Roots in Universal History
a research book by Rolf A. F. Witzsche

Page 3
Chapter 1: What Is Universal History?


It is often the case that scientific developments surge ahead beyond the age in which they are originated, setting a trend for the future, with potentials that are not immediately realized.  The latest such event occurred in the latter half of the 1800s.  One of the scientific developments that occurred in this period, if it had been universally understood, would have prevented every war that occurred during the 20th century.  The life of over 200 million people would have been saved if those wars had not occurred.  In a very real way, therefore, the history of humanity does not reflects mankind's true nature and its full potential, but reflects whatever portion of its potential humanity had chosen to avail itself of, which is often far too little, and often comes too late.

At the end of World War II for example, when Europe lay in ruins, even as the smoke still rose from the ashes, Richard Strauss sat down and assembled into a symphonic suite the most exquisite pieces of his finest opera - as it were a kind of parting gesture, his "farewell to a beautiful world."

The work referred to is the suite of walzes from the Rosencavalier which celebrates one of the grandest qualities of humanity, its generosity.  The opera describes a love relationship between a man and two women - an older, mature woman, and one that is young.  The opera describes the conflicts, but it doesn't end in conflict.  It ends with a grant gesture of romantic generosity in which the older woman steps aside and lets the youthful unfolding take its course.

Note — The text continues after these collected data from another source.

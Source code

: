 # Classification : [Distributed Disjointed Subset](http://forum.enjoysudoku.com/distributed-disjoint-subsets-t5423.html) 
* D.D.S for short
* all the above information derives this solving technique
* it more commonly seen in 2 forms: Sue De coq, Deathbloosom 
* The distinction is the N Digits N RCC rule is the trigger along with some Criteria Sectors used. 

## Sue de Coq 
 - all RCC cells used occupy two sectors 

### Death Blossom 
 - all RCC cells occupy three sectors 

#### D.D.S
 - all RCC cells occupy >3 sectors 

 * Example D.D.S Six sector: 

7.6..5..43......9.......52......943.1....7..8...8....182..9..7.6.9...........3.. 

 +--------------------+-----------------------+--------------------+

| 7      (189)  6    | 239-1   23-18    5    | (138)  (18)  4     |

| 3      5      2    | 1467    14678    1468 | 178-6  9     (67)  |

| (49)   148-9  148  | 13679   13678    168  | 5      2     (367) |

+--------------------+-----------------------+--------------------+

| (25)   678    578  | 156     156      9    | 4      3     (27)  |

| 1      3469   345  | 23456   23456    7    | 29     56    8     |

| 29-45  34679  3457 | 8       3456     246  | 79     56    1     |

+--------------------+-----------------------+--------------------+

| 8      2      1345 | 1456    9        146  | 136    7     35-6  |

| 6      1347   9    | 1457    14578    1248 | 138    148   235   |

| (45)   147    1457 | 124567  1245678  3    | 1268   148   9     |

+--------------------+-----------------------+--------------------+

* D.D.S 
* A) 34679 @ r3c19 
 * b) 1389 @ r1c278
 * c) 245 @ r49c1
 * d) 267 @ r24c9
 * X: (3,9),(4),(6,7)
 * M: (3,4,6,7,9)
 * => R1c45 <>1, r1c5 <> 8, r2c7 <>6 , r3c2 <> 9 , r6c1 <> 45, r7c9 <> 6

This is what makes that specific opera great.  It is great, because it describes the noblest face of humanity in which the grant nature of man comes most clearly to light.  It may have been this quality of generosity that Richard Strauss was bearing tribute to with his fare well gesture, as he must have felt that the epoch of grand generosity was ending.  Indeed, the postwar decades to the present time can hardly be defined as an epoch of generosity as if this quality was stamped out by the atomic bomb.

It seems unlikely, of course, that Richard Strauss understood the political movements of the time that brought to a close the era of generosity that he had experienced, an era of renaissance that had blossomed, though interrupted, from the mid 1400s onward.  Richard Strauss, himself, grew up in one of the brighter times of that era.  Perhaps he could sense that the spirit of those times had become lost.  The years that followed proved him right.

Indeed, generosity had not yet died in the world during the days that were marked by Adolf Hitler's atrocities, who had devastated much of humanity on the European continent.  Generosity had flourished in rich measure on the American shores.  Whatever may be said about America, that nation roused itself in the midst of its deepest depression to rescue humanity from Nazism by which the whole of humanity was threatened and its civilization was becoming destroyed.

All of this, however, ended with the end of the war, with the death of the leader who had aroused the American nation into committing itself to this act of generosity.  In a very real sense, countless people had given their life to save mankind's civilization, and they had been successful.  Soon, however, the stream of generosity, which should have continued to uplift the world and bring development and economic prosperity to all peoples and nations, was choked off as it had threatened the survival of the oligarchy of this worlds, notably that of the British Empire that had not been defeated during that war, or after the war, as President Roosevelt had indicated it should be.

The end of the era of generosity came with the death of Franklin Delanor Roosevelt.  With the man's death ended a dream that he had begun to turn into reality.  This dream had become a vision, and this vision had saved a state of civilization.  His goal had been to end colonialism and imperialism across the entire world, for all times to come, and to aid the nations of the world in their economic self-development for a richer life for all mankind.  But, here, a historical boundary was created.